Cette dernière explique que « la valeur des exportations a diminué en raison de la baisse des prix mondiaux du pétrole et du charbon, des réductions volontaires de la production de pétrole dans le cadre des accords de l’OPEP+ et de la fin du transit du gaz vers l’Europe via l’Ukraine ».
Une mauvaise nouvelle pour le régime, qui table sur un déficit budgétaire équivalent à 1,7 % du PIB en 2025, trois fois plus qu’initialement prévu en 2024, alors que la Russie dispose de capacités d’emprunt très limitées en raison des sanctions. Une diminution drastique des exportations de pétrole en raison des sanctions américaines risquerait donc de stopper net l’effort de guerre, en raison d’un manque de fonds dans le budget du pays.
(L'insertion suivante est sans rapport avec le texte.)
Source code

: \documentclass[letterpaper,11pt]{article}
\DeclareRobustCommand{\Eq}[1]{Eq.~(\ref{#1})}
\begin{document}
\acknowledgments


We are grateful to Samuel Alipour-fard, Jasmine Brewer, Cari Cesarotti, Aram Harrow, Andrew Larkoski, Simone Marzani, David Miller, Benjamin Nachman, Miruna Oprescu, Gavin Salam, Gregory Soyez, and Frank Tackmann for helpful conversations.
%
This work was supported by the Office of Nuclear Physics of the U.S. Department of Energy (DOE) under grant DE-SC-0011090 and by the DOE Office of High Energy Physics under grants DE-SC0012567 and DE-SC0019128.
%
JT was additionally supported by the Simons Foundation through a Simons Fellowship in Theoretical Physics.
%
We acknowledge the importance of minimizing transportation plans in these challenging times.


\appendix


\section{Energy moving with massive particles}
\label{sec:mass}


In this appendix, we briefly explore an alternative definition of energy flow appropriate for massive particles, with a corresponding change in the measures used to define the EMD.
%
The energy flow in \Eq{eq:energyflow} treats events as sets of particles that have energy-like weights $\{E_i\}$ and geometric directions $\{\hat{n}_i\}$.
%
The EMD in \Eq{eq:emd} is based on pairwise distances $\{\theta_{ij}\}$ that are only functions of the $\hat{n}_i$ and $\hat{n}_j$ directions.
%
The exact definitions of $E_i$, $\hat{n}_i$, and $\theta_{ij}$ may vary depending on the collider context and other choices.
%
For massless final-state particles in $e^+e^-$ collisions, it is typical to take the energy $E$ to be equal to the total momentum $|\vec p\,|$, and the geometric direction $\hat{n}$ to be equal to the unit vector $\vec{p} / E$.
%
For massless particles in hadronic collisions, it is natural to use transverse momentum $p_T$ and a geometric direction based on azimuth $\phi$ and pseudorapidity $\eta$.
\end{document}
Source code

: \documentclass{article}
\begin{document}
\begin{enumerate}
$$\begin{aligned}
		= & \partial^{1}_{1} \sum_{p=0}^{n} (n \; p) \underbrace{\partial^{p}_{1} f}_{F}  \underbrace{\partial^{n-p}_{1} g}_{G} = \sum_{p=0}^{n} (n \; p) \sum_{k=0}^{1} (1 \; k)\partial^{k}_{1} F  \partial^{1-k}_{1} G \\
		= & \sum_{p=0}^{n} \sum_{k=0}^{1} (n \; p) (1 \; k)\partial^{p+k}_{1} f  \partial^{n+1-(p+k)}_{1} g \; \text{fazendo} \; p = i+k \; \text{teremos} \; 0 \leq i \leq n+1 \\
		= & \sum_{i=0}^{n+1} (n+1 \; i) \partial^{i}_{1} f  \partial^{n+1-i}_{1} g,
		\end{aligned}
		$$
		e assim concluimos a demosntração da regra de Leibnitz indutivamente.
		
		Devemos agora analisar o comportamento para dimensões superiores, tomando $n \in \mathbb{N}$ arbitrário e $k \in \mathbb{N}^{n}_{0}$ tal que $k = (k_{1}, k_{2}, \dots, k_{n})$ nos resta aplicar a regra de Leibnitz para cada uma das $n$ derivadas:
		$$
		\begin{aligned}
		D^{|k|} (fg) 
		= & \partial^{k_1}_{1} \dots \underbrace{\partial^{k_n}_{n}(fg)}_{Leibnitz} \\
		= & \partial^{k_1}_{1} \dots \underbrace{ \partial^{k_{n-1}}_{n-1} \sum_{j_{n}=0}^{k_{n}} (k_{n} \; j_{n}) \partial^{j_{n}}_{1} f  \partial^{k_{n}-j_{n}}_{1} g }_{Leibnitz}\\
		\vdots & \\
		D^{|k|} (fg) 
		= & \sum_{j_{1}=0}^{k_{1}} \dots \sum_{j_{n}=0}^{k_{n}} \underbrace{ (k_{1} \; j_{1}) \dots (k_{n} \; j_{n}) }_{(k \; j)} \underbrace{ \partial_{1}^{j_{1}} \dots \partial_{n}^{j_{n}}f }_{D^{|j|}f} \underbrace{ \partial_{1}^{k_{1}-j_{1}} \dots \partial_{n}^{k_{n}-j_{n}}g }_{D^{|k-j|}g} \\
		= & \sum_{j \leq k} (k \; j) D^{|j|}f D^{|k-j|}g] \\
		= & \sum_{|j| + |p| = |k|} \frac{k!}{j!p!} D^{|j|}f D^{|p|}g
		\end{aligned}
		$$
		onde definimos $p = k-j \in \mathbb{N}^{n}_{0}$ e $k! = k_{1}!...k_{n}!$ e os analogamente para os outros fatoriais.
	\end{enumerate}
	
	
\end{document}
Des menaces difficiles à mettre à exécution
Mais comme le souligne Sergueï Vakulenko, chercheur principal au Carnegie Russia Eurasia Center interrogé par le média russe indépendant Meduza, un tel scénario reste pour l’instant improbable. Donald Trump a en effet déjà menacé plusieurs pays, dont la Chine, de droits de douane exemplaires. « Aujourd’hui, tout cela est en train d’être rapidement annulé – en grande partie parce qu’il s’avère qu’il n’y a pas de véritables substituts aux produits chinois, et que les droits de douane touchent principalement les consommateurs américains », souligne le chercheur. « C’est à peu près la même chose pour l’Inde ».
Le cas de la Turquie, autre grand consommateur de pétrole russe, est plus complexe : Washington importe bien plus de biens chinois que turcs, mais l’importance critique d’Ankara au Proche-Orient pousse les États-Unis à ménager leur allié.
De plus, comme le pointe Sergueï Vakulenko, les clients d’or noir russe se fournissent auprès de Moscou par nécessité : « aucun pays n’a assez de pétrole pour remplacer les exportations russes ». Les pays menacés par les États-Unis ne risquent donc pas de se détourner de la Russie avant la fin de l’ultimatum américain.